When all else is equal between highly qualified candidates for entry-level faculty positions, professors in academic science overwhelmingly prefer women over men, Cornell researchers previously found in national experiments. But would this pro-female bias be strong enough to elevate slightly less impressive women above more accomplished male candidates?
In their follow-up study, Cornell social scientists Stephen J. Ceci and Wendy M. Williams found that women's hiring edge disappeared when pitted against slightly more accomplished men for faculty positions in engineering, economics, psychology, and biology. "Women Have Substantial Advantage in STEM Faculty Hiring, Except When Competing Against More Accomplished Men," published in the journal Frontiers in Psychology, reveals limits on pro-women hiring attitudes in these cases. The authors note that "faculty apparently view quality as the most important determinant of hiring rankings" when top candidates go head to head.
In experiments, Ceci and Williams created hiring scenarios, asking 252 tenured faculty members from a sample of U.S. colleges and universities to choose among three standout finalists for a tenure-track assistant professor position. In one hypothetical situation, faculty evaluated two equally impressive male candidates — rated 9.5 out of 10 on an objective scale based on job talk, interview, recommendation letters, and publication record — and a third woman rated 9.3. In a second scenario, genders were reversed, with two top-tier women and a slightly less impressive man vying for the job. Ceci and Williams presented the choice between the top two candidates as a counterbalanced competition between different personalities, hiding the study's true purpose to measure gender bias in hiring.
In nearly every case, faculty preferred candidates with a 9.5 rating over those with a 9.3. Fewer than 5 percent opted for the less accomplished candidate, showing a preference for the highest-rated person regardless of candidate gender.
"These findings should help dispel concerns that affirmative hiring practices result in inferior women being hired over superior men," Ceci and Williams write. However, they warn that their results might not hold under conditions where applicants are not as stellar.
Furthermore, the authors acknowledge remaining barriers to women for gaining entry into academic STEM (science, technology, engineering and mathematics) fields.

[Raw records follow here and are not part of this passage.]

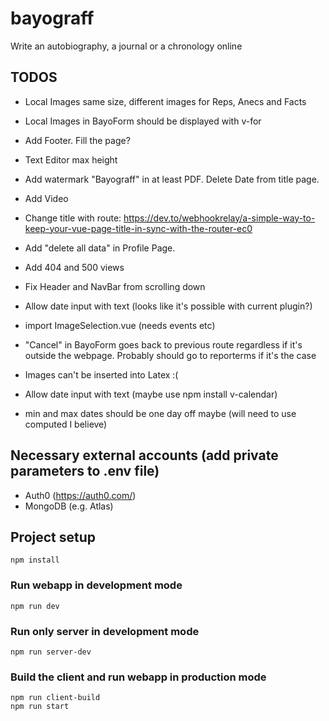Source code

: # bayograff

Write an autobiography, a journal or a chronology online

## TODOS

-   Local Images same size, different images for Reps, Anecs and Facts
-   Local Images in BayoForm should be displayed with v-for
-   Add Footer. Fill the page?
-   Text Editor max height
-   Add watermark "Bayograff" in at least PDF. Delete Date from title page.
-   Add Video

-   Change title with route: https://dev.to/webhookrelay/a-simple-way-to-keep-your-vue-page-title-in-sync-with-the-router-ec0
-   Add "delete all data" in Profile Page.
-   Add 404 and 500 views
-   Fix Header and NavBar from scrolling down
-   Allow date input with text (looks like it's possible with current plugin?)
-   import ImageSelection.vue (needs events etc)
-   "Cancel" in BayoForm goes back to previous route regardless if it's outside the webpage. Probably should go to reporterms if it's the case
-   Images can't be inserted into Latex :(
-   Allow date input with text (maybe use npm install v-calendar)
-   min and max dates should be one day off maybe (will need to use computed I believe)

## Necessary external accounts (add private parameters to .env file)

-   Auth0 (https://auth0.com/)
-   MongoDB (e.g. Atlas)

## Project setup

```
npm install
```

### Run webapp in development mode

```
npm run dev
```

### Run only server in development mode

```
npm run server-dev
```

### Build the client and run webapp in production mode

```
npm run client-build
npm run start
```
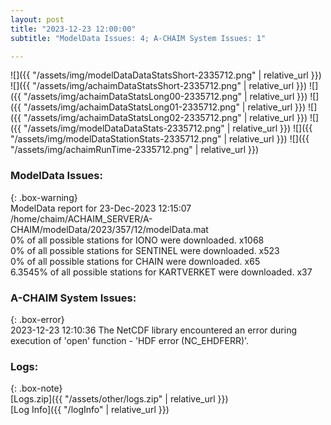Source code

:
 ```yaml
---
layout: post
title: "2023-12-23 12:00:00"
subtitle: "ModelData Issues: 4; A-CHAIM System Issues: 1"

---
```


![]({{ "/assets/img/modelDataDataStatsShort-2335712.png" | relative_url }})
![]({{ "/assets/img/achaimDataStatsShort-2335712.png" | relative_url }})
![]({{ "/assets/img/achaimDataStatsLong00-2335712.png" | relative_url }})
![]({{ "/assets/img/achaimDataStatsLong01-2335712.png" | relative_url }})
![]({{ "/assets/img/achaimDataStatsLong02-2335712.png" | relative_url }})
![]({{ "/assets/img/modelDataDataStats-2335712.png" | relative_url }})
![]({{ "/assets/img/modelDataStationStats-2335712.png" | relative_url }})
![]({{ "/assets/img/achaimRunTime-2335712.png" | relative_url }})


### ModelData Issues:  
  
{: .box-warning}  
 ModelData report for 23-Dec-2023 12:15:07   
 /home/chaim/ACHAIM_SERVER/A-CHAIM/modelData/2023/357/12/modelData.mat   
 0% of all possible stations for IONO were downloaded. x1068   
 0% of all possible stations for SENTINEL were downloaded. x523   
 0% of all possible stations for CHAIN were downloaded. x65   
 6.3545% of all possible stations for KARTVERKET were downloaded. x37   
  
### A-CHAIM System Issues:  
  
{: .box-error}  
2023-12-23 12:10:36 The NetCDF library encountered an error during execution of 'open' function - 'HDF error (NC_EHDFERR)'.  

### Logs:  
  
{: .box-note}  
[Logs.zip]({{ "/assets/other/logs.zip" | relative_url }})  
[Log Info]({{ "/logInfo" | relative_url }})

But, they write, once women succeed in completing doctorates and applying for faculty positions, hiring is biased in their favor, as shown by real-world hiring audits as well as experimental evidence.
Ceci and Williams also write that their findings may dishearten scholars who believe affirmative action doesn't go far enough — that gender and racial minority candidates should win the job even when they are slightly less accomplished than traditional applicants. "Those who have lobbied for more women to be hired in fields in which they are underrepresented, such as engineering and economics, may find our results dismaying," they say.

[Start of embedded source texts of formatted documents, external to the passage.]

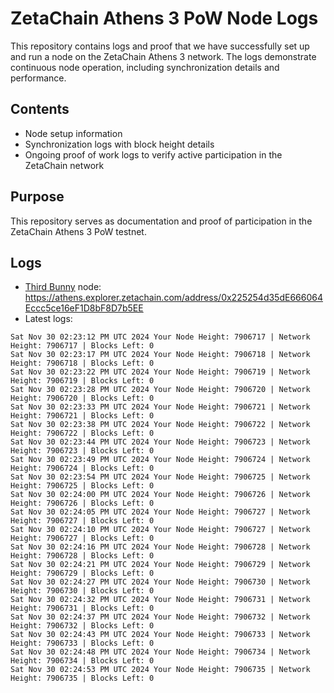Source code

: # ZetaChain Athens 3 PoW Node Logs
This repository contains logs and proof that we have successfully set up and run a node on the ZetaChain Athens 3 network. The logs demonstrate continuous node operation, including synchronization details and performance.

## Contents
- Node setup information
- Synchronization logs with block height details
- Ongoing proof of work logs to verify active participation in the ZetaChain network

## Purpose
This repository serves as documentation and proof of participation in the ZetaChain Athens 3 PoW testnet.

## Logs

- [Third Bunny](https://thirdbunny.xyz/) node: https://athens.explorer.zetachain.com/address/0x225254d35dE666064Eccc5ce16eF1D8bF8D7b5EE
- Latest logs:
```
Sat Nov 30 02:23:12 PM UTC 2024 Your Node Height: 7906717 | Network Height: 7906717 | Blocks Left: 0
Sat Nov 30 02:23:17 PM UTC 2024 Your Node Height: 7906718 | Network Height: 7906718 | Blocks Left: 0
Sat Nov 30 02:23:22 PM UTC 2024 Your Node Height: 7906719 | Network Height: 7906719 | Blocks Left: 0
Sat Nov 30 02:23:28 PM UTC 2024 Your Node Height: 7906720 | Network Height: 7906720 | Blocks Left: 0
Sat Nov 30 02:23:33 PM UTC 2024 Your Node Height: 7906721 | Network Height: 7906721 | Blocks Left: 0
Sat Nov 30 02:23:38 PM UTC 2024 Your Node Height: 7906722 | Network Height: 7906722 | Blocks Left: 0
Sat Nov 30 02:23:44 PM UTC 2024 Your Node Height: 7906723 | Network Height: 7906723 | Blocks Left: 0
Sat Nov 30 02:23:49 PM UTC 2024 Your Node Height: 7906724 | Network Height: 7906724 | Blocks Left: 0
Sat Nov 30 02:23:54 PM UTC 2024 Your Node Height: 7906725 | Network Height: 7906725 | Blocks Left: 0
Sat Nov 30 02:24:00 PM UTC 2024 Your Node Height: 7906726 | Network Height: 7906726 | Blocks Left: 0
Sat Nov 30 02:24:05 PM UTC 2024 Your Node Height: 7906727 | Network Height: 7906727 | Blocks Left: 0
Sat Nov 30 02:24:10 PM UTC 2024 Your Node Height: 7906727 | Network Height: 7906727 | Blocks Left: 0
Sat Nov 30 02:24:16 PM UTC 2024 Your Node Height: 7906728 | Network Height: 7906728 | Blocks Left: 0
Sat Nov 30 02:24:21 PM UTC 2024 Your Node Height: 7906729 | Network Height: 7906729 | Blocks Left: 0
Sat Nov 30 02:24:27 PM UTC 2024 Your Node Height: 7906730 | Network Height: 7906730 | Blocks Left: 0
Sat Nov 30 02:24:32 PM UTC 2024 Your Node Height: 7906731 | Network Height: 7906731 | Blocks Left: 0
Sat Nov 30 02:24:37 PM UTC 2024 Your Node Height: 7906732 | Network Height: 7906732 | Blocks Left: 0
Sat Nov 30 02:24:43 PM UTC 2024 Your Node Height: 7906733 | Network Height: 7906733 | Blocks Left: 0
Sat Nov 30 02:24:48 PM UTC 2024 Your Node Height: 7906734 | Network Height: 7906734 | Blocks Left: 0
Sat Nov 30 02:24:53 PM UTC 2024 Your Node Height: 7906735 | Network Height: 7906735 | Blocks Left: 0
```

Still, the authors, human development professors in Cornell's College of Human Ecology, believe the findings of this study and their previous research bode well for women's opportunities in academic STEM fields.
"Sex biases might reduce the number of women entering training for the professorial pipeline, but our results indicate that when a woman emerges from her training as a strong candidate, she is no longer handicapped in being offered the job," Ceci and Williams conclude.
The study was funded by the National Institutes of Health, an agency of the U.S. Department of Health and Human Services.